Traité du gouvernement civil (trad. Mazel)/Chapitre XVI

Traduction par David Mazel.
Royez (p. 297-299).


CHAPITRE XVI.

De l’Usurpation.


Ier. Comme une conquête peut être appelée une usurpation du dehors et étrangère, de même l’usurpation peut être nommée une conquête domestique ; avec cette différence, qu’une usurpation ne sauroit jamais avoir le droit de son côté, au lieu qu’un conquérant peut l’avoir, pourvu qu’il se contienne dans les bornes que la justice lui prescrit, et qu’il ne se saisisse pas des possessions et des biens auxquels d’autres ont droit. Quand les règles de l’équité sont observées, il peut bien y avoir changement de personnes et de conducteurs, mais non changement de forme et de loix dans le gouvernement ; car, si l’on étendoit son pouvoir au-delà du droit et de la justice, ce seroit joindre la tyrannie à l’usurpation.

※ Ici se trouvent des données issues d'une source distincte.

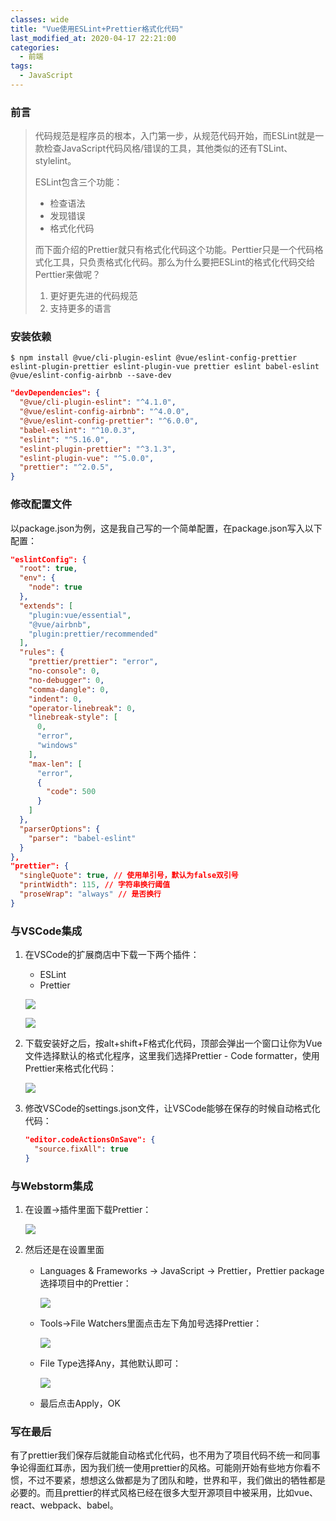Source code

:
 ```yaml
---
classes: wide
title: "Vue使用ESLint+Prettier格式化代码"
last_modified_at: 2020-04-17 22:21:00
categories:
  - 前端
tags:
  - JavaScript
---
```


### 前言

> 代码规范是程序员的根本，入门第一步，从规范代码开始，而ESLint就是一款检查JavaScript代码风格/错误的工具，其他类似的还有TSLint、stylelint。
>
> ESLint包含三个功能：
>
> - 检查语法
> - 发现错误
> - 格式化代码
>
> 而下面介绍的Prettier就只有格式化代码这个功能。Perttier只是一个代码格式化工具，只负责格式化代码。那么为什么要把ESLint的格式化代码交给Perttier来做呢？
>
> 1. 更好更先进的代码规范
> 2. 支持更多的语言

### 安装依赖

```shell
$ npm install @vue/cli-plugin-eslint @vue/eslint-config-prettier eslint-plugin-prettier eslint-plugin-vue prettier eslint babel-eslint @vue/eslint-config-airbnb --save-dev
```

```json
"devDependencies": {
  "@vue/cli-plugin-eslint": "^4.1.0",
  "@vue/eslint-config-airbnb": "^4.0.0",
  "@vue/eslint-config-prettier": "^6.0.0",
  "babel-eslint": "^10.0.3",
  "eslint": "^5.16.0",
  "eslint-plugin-prettier": "^3.1.3",
  "eslint-plugin-vue": "^5.0.0",
  "prettier": "^2.0.5",
}
```

### 修改配置文件

以package.json为例，这是我自己写的一个简单配置，在package.json写入以下配置：

```json
"eslintConfig": {
  "root": true,
  "env": {
    "node": true
  },
  "extends": [
    "plugin:vue/essential",
    "@vue/airbnb",
    "plugin:prettier/recommended"
  ],
  "rules": {
    "prettier/prettier": "error",
    "no-console": 0,
    "no-debugger": 0,
    "comma-dangle": 0,
    "indent": 0,
    "operator-linebreak": 0,
    "linebreak-style": [
      0,
      "error",
      "windows"
    ],
    "max-len": [
      "error",
      {
        "code": 500
      }
    ]
  },
  "parserOptions": {
    "parser": "babel-eslint"
  }
},
"prettier": {
  "singleQuote": true, // 使用单引号，默认为false双引号
  "printWidth": 115, // 字符串换行阈值
  "proseWrap": "always" // 是否换行
}
```

### 与VSCode集成

1. 在VSCode的扩展商店中下载一下两个插件：

   - ESLint
   - Prettier

   ![](https://figure-b.ricardolsw.com/image/23SANtWn82XsNvTrkGTLSZNEPFecSvT3.jpg?x-oss-process=style/watermark)

   ![](https://figure-b.ricardolsw.com/image/CU88wfXV1TDU4CQiVPCXU22v8D7q6nB3.jpg?x-oss-process=style/watermark)

2. 下载安装好之后，按alt+shift+F格式化代码，顶部会弹出一个窗口让你为Vue文件选择默认的格式化程序，这里我们选择Prettier - Code formatter，使用Prettier来格式化代码：

   ![](https://figure-b.ricardolsw.com/image/1sTPSqaFAkFRMdhcukSRdrWK35gM1D6h.jpg?x-oss-process=style/watermark)

3. 修改VSCode的settings.json文件，让VSCode能够在保存的时候自动格式化代码：

   ```json
   "editor.codeActionsOnSave": {
     "source.fixAll": true
   }
   ```

### 与Webstorm集成

1. 在设置→插件里面下载Prettier：

   ![](https://figure-b.ricardolsw.com/image/xq6xCHwEYIqq79wIWp1pIfn8aWaAnghf.jpg?x-oss-process=style/watermark)

2. 然后还是在设置里面

   - Languages & Frameworks → JavaScript → Prettier，Prettier package选择项目中的Prettier：

     ![](https://figure-b.ricardolsw.com/image/bsFOF4Rbqy1E93sVCrLIfGMuDllS9Uef.jpg?x-oss-process=style/watermark)

   - Tools→File Watchers里面点击左下角加号选择Prettier：

     ![](https://figure-b.ricardolsw.com/image/M9FKAxnZL6WvrCgog5wcstOVZR4gDFVn.jpg?x-oss-process=style/watermark)

   - File Type选择Any，其他默认即可：

     ![](https://figure-b.ricardolsw.com/image/KFNEeUd0SXFB9oY8J1ewiqbGxL6z0Wph.jpg?x-oss-process=style/watermark)

   - 最后点击Apply，OK

### 写在最后

有了prettier我们保存后就能自动格式化代码，也不用为了项目代码不统一和同事争论得面红耳赤，因为我们统一使用prettier的风格。可能刚开始有些地方你看不惯，不过不要紧，想想这么做都是为了团队和睦，世界和平，我们做出的牺牲都是必要的。而且prettier的样式风格已经在很多大型开源项目中被采用，比如vue、react、webpack、babel。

II. Dans tous les gouvernemens légitimes, une partie considérable de la forme du gouvernement et des privilèges naturels et essentiels des peuples, c’est de désigner les personnes qui doivent gouverner. L’anarchie ne consiste pas seulement à n’avoir nulle forme de gouvernement et d’état, ou à être convenu qu’il seroit monarchique, mais à n’avoir établi aucun moyen pour désigner les personnes qui doivent être revêtues du pouvoir monarchique, ou de quelqu’autre. Ainsi tous les véritables états ont, non-seulement une forme de gouvernement établie, mais encore des loix et réglemens pour désigner certaines personnes, et les revêtir de l’autorité publique ; et quiconque entre dans l’exercice de quelque partie du pouvoir d’une société, par d’autres voies que celles que les loix prescrivent, ne peut prétendre d’être obéi, quoique la forme de gouvernement soit toujours conservée ; puisqu’en ce cas, la personne qui gouverne n’a pas été désignée et nommée par les loix, et par conséquent par le peuple. Ni un tel usurpateur, ni aucun descendu de lui, ne sauroit avoir une domination juste et légitime, jusqu’à ce que le peuple ait eu la liberté de donner son consentement et l’ait actuellement donné, en sorte qu’il ait approuvé et confirmé l’autorité et l’exercice du pouvoir d’un tel homme, dont, sans cela, le pouvoir sera toujours un pouvoir usurpé et illégitime.